I- O direito de remição, nas vendas por propostas em carta fechada pode ser exercido até á emissão do titulo de transmissão do bem ao proponente ou no prazo de cinco dias contados do termo do prazo do proponente faltoso, ou seja, do termo do prazo para este depositar o preço oferecido (artº 843, nº1 al. a) do C.P.C.).
II-O exercício deste direito deve ser acompanhado do depósito do preço e da indemnização que seja devida se o direito não tiver sido exercido no acto de abertura das propostas (artº 825, nº3 do C.P.C.) sem o qual este requerimento não poderá ser atendido, salvo nos casos especialmente previstos na lei (artº 843, nº2 do C.P.C.).
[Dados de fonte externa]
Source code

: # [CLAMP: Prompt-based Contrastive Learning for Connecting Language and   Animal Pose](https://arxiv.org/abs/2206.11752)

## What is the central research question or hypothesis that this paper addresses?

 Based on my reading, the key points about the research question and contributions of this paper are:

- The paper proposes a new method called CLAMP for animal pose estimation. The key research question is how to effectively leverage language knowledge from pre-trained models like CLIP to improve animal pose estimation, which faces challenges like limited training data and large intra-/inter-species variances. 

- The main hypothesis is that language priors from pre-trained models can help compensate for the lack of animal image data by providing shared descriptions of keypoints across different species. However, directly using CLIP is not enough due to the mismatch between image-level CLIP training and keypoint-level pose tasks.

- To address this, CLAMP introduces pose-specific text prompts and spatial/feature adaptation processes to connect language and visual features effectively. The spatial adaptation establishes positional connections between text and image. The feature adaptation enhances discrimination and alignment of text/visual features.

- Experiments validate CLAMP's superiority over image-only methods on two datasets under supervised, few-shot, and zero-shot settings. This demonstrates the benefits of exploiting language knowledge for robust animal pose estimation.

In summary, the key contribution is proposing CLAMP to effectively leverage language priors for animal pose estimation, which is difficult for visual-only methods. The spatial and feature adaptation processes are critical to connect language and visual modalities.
III- A circunstância de ainda não ter sido emitido título de transmissão, não permite que o remidor possa vir sucessiva e indefinidamente apresentar novos requerimentos para exercício do direito ou efectuar o depósito do preço em momento posterior ao legalmente definido, pois que ao magistrado cabe sempre verificar o cumprimento dos pressupostos de admissibilidade da concreta pretensão apresentada.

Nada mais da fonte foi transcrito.